**REQUIRED WORK:** Your answer should be a single number: the count of lines in the entries below that contain "sloth".

### SUPPLIED RECORDS

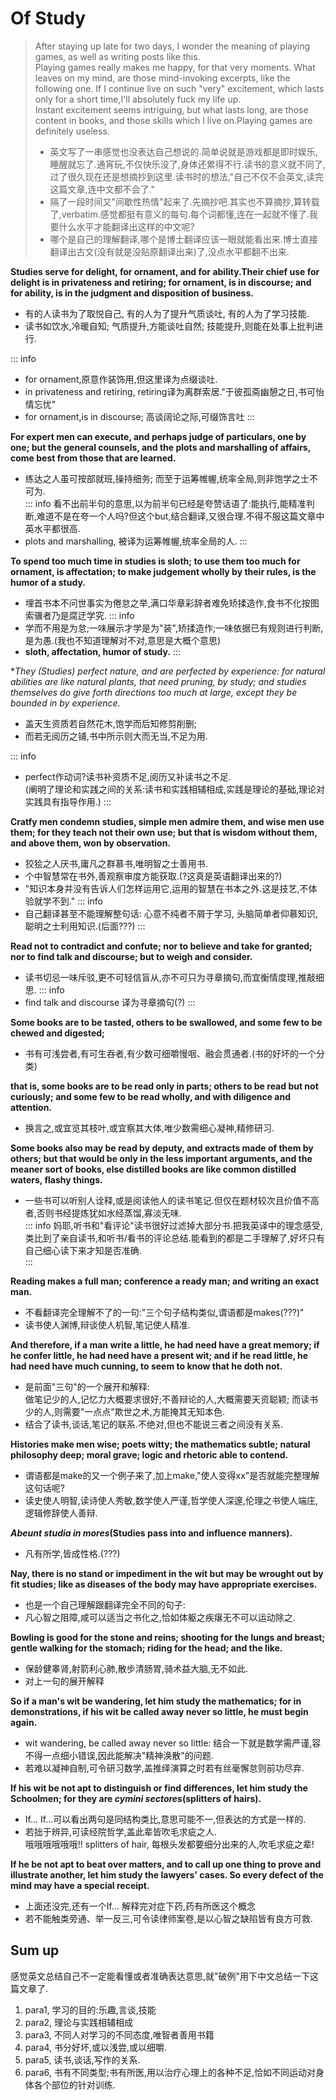 #  Of Study
> After staying up late for two days, I wonder the meaning of playing games, as well as writing posts like this.  
> Playing games really makes me happy, for that very moments. What leaves on my mind, are those mind-invoking excerpts, like the following one. If I continue live on such "very" excitement, which lasts only for a short time,I'll absolutely fuck my life up.   
> Instant excitement seems intriguing, but what lasts long, are those content in books, and those skills which I live on.Playing games are definitely useless.  
> * 英文写了一串感觉也没表达自己想说的.简单说就是游戏都是即时娱乐,睡醒就忘了.通宵玩,不仅快乐没了,身体还累得不行.读书的意义就不同了,过了很久现在还是想摘抄到这里.读书时的想法,"自己不仅不会英文,读完这篇文章,连中文都不会了."  
> * 隔了一段时间又"间歇性热情"起来了.先摘抄吧.其实也不算摘抄,算转载了,verbatim.感觉都挺有意义的每句.每个词都懂,连在一起就不懂了.我要什么水平才能翻译出这样的中文呢?  
> * 哪个是自己的理解翻译,哪个是博士翻译应该一眼就能看出来.博士直接翻译出古文(没有就是没贴原翻译出来)了,没点水平都翻不出来.

**Studies serve for delight, for ornament, and for ability.Their chief use for delight is in privateness and retiring; for ornament, is in discourse; and for ability, is in the judgment and disposition of business.**  
* 有的人读书为了取悦自己, 有的人为了提升气质谈吐, 有的人为了学习技能.
* 读书如饮水,冷暖自知; 气质提升,方能谈吐自然; 技能提升,则能在处事上批判进行.

::: info
* for ornament,原意作装饰用,但这里译为点缀谈吐.
* in privateness and retiring, retiring译为离群索居."于彼孤斋幽憩之日,书可怡情忘忧"
* for ornament,is in discourse; 高谈阔论之际,可缀饰言吐
:::

**For expert men can execute, and perhaps judge of particulars, one by one; but the general counsels, and the plots and marshalling of affairs, come best from those that are learned.**
* 练达之人虽可按部就班,操持细务; 而至于运筹帷幄,统率全局,则非饱学之士不可为.  
::: info
看不出前半句的意思,以为前半句已经是夸赞话语了:能执行,能精准判断,难道不是在夸一个人吗?但这个but,结合翻译,又很合理.不得不服这篇文章中英水平都很高.  
* plots and marshalling, 被译为运筹帷幄,统率全局的人.
:::

**To spend too much time in studies is sloth; to use them too much for ornament, is affectation; to make judgement wholly by their rules, is the humor of a study.**
* 埋首书本不问世事实为倦怠之举,满口华章彩辞者难免矫揉造作,食书不化按图索骥者乃是腐迂学究.
::: info
* 学而不用是为怠;一味展示才学是为"装",矫揉造作;一味依据已有规则进行判断,是为愚.(我也不知道理解对不对,意思是大概个意思)
* **sloth, affectation, humor of study.**
:::

**They (*Studies) perfect nature, and are perfected by experience: for natural abilities are like natural plants, that need pruning, by study; and studies themselves do give forth directions too much at large, except they be bounded in by experience.**
* 盖天生资质若自然花木,饱学而后知修剪削删;
* 而若无阅历之铺,书中所示则大而无当,不足为用.  

::: info
* perfect作动词?读书补资质不足,阅历又补读书之不足.  
(阐明了理论和实践之间的关系:读书和实践相辅相成,实践是理论的基础,理论对实践具有指导作用.)
:::

**Cratfy men condemn studies, simple men admire them, and wise men use them; for they teach not their own use; but that is wisdom without them, and above them, won by observation.**
* 狡狯之人厌书,庸凡之群慕书,唯明智之士善用书.
* 个中智慧常在书外,善观察审度方能获取.(?这真是英语翻译出来的?)
* "知识本身并没有告诉人们怎样运用它,运用的智慧在书本之外.这是技艺,不体验就学不到."
::: info
* 自己翻译甚至不能理解整句话: 心意不纯者不屑于学习, 头脑简单者仰慕知识, 聪明之士利用知识.(后面???)
:::

**Read not to contradict and confute; nor to believe and take for granted; nor to find talk and discourse; but to weigh and consider.**
* 读书切忌一味斥驳,更不可轻信盲从,亦不可只为寻章摘句,而宜衡情度理,推敲细思.
::: info
* find talk and discourse 译为寻章摘句(?)
:::

**Some books are to be tasted, others to be swallowed, and some few to be chewed and digested;**
* 书有可浅尝者,有可生吞者,有少数可细嚼慢咽、融会贯通者.(书的好坏的一个分类)

**that is, some books are to be read only in parts; others to be read but not curiously; and some few to be read wholly, and with diligence and attention.**
* 换言之,或宜览其枝叶,或宜察其大体,唯少数需细心凝神,精修研习.

**Some books also may be read by deputy, and extracts made of them by others; but that would be only in the less important arguments, and the meaner sort of books, else distilled books are like common distilled waters, flashy things.**
* 一些书可以听别人诠释,或是阅读他人的读书笔记.但仅在题材较次且价值不高者,否则书经提炼犹如水经蒸馏,寡淡无味.  
::: info
妈耶,听书和"看评论"读书很好过滤掉大部分书.把我英译中的理念感受,类比到了亲自读书,和听书/看书的评论总结.能看到的都是二手理解了,好坏只有自己细心读下来才知是否准确.  
:::

**Reading makes a full man; conference a ready man; and writing an exact man.**
* 不看翻译完全理解不了的一句:"三个句子结构类似,谓语都是makes(???)"
* 读书使人渊博,辩谈使人机智,笔记使人精准.

**And therefore, if a man write a little, he had need have a great memory; if he confer little, he had need have a present wit; and if he read little, he had need have much cunning, to seem to know that he doth not.**
* 是前面"三句"的一个展开和解释:  
    做笔记少的人,记忆力大概要求很好;不善辩论的人,大概需要天资聪颖; 而读书少的人,则需要"一点点"欺世之术,方能掩其无知本色.
* 结合了读书,谈话,笔记的联系.不绝对,但也不能说三者之间没有关系.

**Histories make men wise; poets witty; the mathematics subtle; natural philosophy deep; moral grave; logic and rhetoric able to contend.**
* 谓语都是make的又一个例子来了,加上make,"使人变得xx"是否就能完整理解这句话呢?
* 读史使人明智,读诗使人秀敏,数学使人严谨,哲学使人深邃,伦理之书使人端庄,逻辑修辞使人善辩.

***Abeunt studia in mores*(Studies pass into and influence manners).**
* 凡有所学,皆成性格.(???)

**Nay, there is no stand or impediment in the wit but may be wrought out by fit studies; like as diseases of the body may have appropriate exercises.**
* 也是一个自己理解跟翻译完全不同的句子:
* 凡心智之阻障,咸可以适当之书化之,恰如体躯之疾瘎无不可以运动除之.

**Bowling is good for the stone and reins; shooting for the lungs and breast; gentle walking for the stomach; riding for the head; and the like.**
* 保龄健睾肾,射箭利心肺,散步清肠胃,骑术益大脑,无不如此.
* 对上一句的展开解释

**So if a man's wit be wandering, let him study the mathematics; for in demonstrations, if his wit be called away never so little, he must begin again.**
* wit wandering, be called away never so little: 结合一下就是数学需严谨,容不得一点细小错误,因此能解决"精神涣散"的问题.
* 若难以凝神自制,可令研习数学,盖推绎演算之时若有丝毫懈怠则前功尽弃.

**If his wit be not apt to distinguish or find differences, let him study the Schoolmen; for they are *cymini sectores*(splitters of hairs).**
* If... If...可以看出两句是同结构类比,意思可能不一,但表达的方式是一样的.
* 若拙于辨异,可读经院哲学,盖此辈皆吹毛求疵之人.  
哦哦哦哦哦哦!! splitters of hair, 每根头发都要细分出来的人,吹毛求疵之辈! 

**If he be not apt to beat over matters, and to call up one thing to prove and illustrate another, let him study the lawyers' cases. So every defect of the mind may have a special receipt.**
* 上面还没完,还有一个If... 解释完对症下药,药有所医这个概念
* 若不能触类旁通、举一反三,可令读律师案卷,是以心智之缺陷皆有良方可救.

## Sum up
感觉英文总结自己不一定能看懂或者准确表达意思,就"破例"用下中文总结一下这篇文章了.

1. para1, 学习的目的:乐趣,言谈,技能
2. para2, 理论与实践相辅相成
3. para3, 不同人对学习的不同态度,唯智者善用书籍
4. para4, 书分好坏,或以浅尝,或以细嚼.
5. para5, 读书,谈话,写作的关系.
6. para6, 书有不同类型;书有所医,用以治疗心理上的各种不足,恰如不同运动对身体各个部位的针对训练.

######

**REPLY TO THE EXERCISE:** 2